Haute exigence intellectuelle, vif sentiment de l’Histoire et du rôle de la fiction, composition magistrale : le dernier Jean-Noël Orengo, dont les lecteurs de Transfuge connaissent bien la plume, est un des sommets de cette rentrée.


Poignard à glisser dans sa poche pour Epictète, ou hache fameuse destinée à fendre une non moins fameuse mer gelée : la littérature, on le sait, est une arme. Et Albert Speer – architecte de Hitler promu ministre de l’Armement du « guide », sorti de Nuremberg paré d’une aura de noble coupable, entre contrition et oblation – la maniait en maître. Une arme non dénuée d’analogie avec ces machines meurtrières délirantes qu’avaient pu élucubrer certains nazis. Car la littérature, dans les mains de Speer le mémorialiste, a quelque chose de magique – voire de métaphysique. Au cœur du Troisième Reich, best-seller de la fin des sixties n’est que superficiellement, fallacieusement (mais Speer l’architecte du Führer fut un maître du décorum – un magicien de l’apparence) le témoignage d’un acteur-de-l’Histoire (marque déposée, que Jean-Noël Orengo rend plus suspecte que jamais). C’est, redisons-le, une arme littéraire, chargée à bloc de fiction, conçue, redisons-le aussi, pour un combat magique, métaphysique. 

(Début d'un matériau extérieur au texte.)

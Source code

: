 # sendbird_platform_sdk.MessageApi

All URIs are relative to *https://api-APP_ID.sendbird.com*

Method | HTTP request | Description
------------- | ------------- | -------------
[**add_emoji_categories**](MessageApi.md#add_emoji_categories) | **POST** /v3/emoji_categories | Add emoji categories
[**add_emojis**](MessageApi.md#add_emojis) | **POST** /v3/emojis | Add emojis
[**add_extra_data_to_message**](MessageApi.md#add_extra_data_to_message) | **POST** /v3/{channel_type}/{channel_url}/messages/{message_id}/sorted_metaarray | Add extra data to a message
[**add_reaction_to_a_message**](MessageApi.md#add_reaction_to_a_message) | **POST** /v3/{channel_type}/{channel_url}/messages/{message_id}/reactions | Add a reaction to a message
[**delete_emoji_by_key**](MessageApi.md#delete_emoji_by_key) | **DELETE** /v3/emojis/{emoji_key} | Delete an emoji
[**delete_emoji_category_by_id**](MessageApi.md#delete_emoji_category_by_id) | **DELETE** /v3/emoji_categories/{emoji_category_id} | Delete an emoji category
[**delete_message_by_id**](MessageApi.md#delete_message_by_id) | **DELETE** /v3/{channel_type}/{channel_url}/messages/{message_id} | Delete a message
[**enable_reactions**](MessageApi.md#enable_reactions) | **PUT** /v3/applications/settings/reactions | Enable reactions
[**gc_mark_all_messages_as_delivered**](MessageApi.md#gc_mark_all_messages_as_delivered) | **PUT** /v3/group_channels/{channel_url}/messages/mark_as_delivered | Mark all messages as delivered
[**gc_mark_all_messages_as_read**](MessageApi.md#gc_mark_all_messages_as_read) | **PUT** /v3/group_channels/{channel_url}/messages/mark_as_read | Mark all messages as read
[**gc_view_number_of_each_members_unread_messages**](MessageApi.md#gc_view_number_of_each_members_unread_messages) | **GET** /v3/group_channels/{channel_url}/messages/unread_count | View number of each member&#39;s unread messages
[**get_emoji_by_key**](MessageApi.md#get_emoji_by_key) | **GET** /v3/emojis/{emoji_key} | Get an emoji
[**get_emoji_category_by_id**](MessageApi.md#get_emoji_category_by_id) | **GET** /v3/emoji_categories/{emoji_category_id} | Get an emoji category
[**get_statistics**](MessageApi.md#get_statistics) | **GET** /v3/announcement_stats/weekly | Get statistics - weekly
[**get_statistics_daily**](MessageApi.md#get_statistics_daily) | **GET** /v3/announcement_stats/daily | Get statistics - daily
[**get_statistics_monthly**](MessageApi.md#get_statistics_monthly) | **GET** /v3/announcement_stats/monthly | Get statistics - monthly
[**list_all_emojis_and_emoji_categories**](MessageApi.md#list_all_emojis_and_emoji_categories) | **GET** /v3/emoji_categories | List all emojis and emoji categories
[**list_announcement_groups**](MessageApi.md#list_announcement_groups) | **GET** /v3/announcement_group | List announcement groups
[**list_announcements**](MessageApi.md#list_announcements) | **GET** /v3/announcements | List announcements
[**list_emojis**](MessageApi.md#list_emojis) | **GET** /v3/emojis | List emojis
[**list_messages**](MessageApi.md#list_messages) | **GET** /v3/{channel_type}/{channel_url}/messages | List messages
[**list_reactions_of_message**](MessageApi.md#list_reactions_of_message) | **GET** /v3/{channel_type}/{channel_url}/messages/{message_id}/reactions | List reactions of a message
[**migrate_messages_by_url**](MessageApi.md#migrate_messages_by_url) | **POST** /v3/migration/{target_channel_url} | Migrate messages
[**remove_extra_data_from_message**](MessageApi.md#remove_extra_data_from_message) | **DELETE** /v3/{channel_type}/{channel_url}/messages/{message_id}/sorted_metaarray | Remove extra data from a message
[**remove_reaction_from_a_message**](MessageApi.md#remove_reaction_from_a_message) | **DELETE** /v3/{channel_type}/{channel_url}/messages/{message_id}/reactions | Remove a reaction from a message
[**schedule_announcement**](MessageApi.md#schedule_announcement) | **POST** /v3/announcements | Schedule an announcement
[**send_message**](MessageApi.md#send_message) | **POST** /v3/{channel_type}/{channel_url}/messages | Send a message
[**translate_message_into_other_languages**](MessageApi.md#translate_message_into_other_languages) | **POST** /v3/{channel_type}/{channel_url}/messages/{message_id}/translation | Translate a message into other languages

Orengo s’est, dans une première partie, infiltré tel un ghost in the machine dans les rouages des armes-souvenirs de Speer. Qu’il paraphrase ici, court-circuite avec la vérité là. Au point que le lecteur doit, justement, sans cesse refaire le point. Démonter à son tour le mécanisme pour tenter de savoir s’il y a sur la page, qui se dérobe comme un sol mouvant, fiction, réalité historique ou hybridation. Un à un, les engrenages de la carrière de Speer se mettent à tourner. Projets, productions et positions architecturales, de la gigantesque, inhumaine et minérale scénographie du congrès du NSDAP à Nuremberg en 1934 à sa Théorie de la valeur des ruines. Puis c’est le ministre de l’Armement et l’apôtre de la guerre totale. Eriger, détruire. En vue, toujours, d’une même fin, qui sera aussi celle de ses Mémoires et de ses déclarations d’après-guerre. Lesquelles composent une littérature tout en distorsions, lacunes, ravalement, d’où émerge le portrait de l’homme qui ne savait pas, pour la Shoah, mais qui, christiquement, admirablement, endosse la culpabilité allemande. Cette fin magique, métaphysique qui obsède Speer, on la discerne aussi dans sa love story chaste et brûlante avec le « guide ». Entre les deux hommes, rien de la froideur mortifère de la banale relation hiérarchique. Mais le bouillonnement de vie (contradictoire, tumultueuse, dangereuse) qu’est Eros, adversaire de la mort.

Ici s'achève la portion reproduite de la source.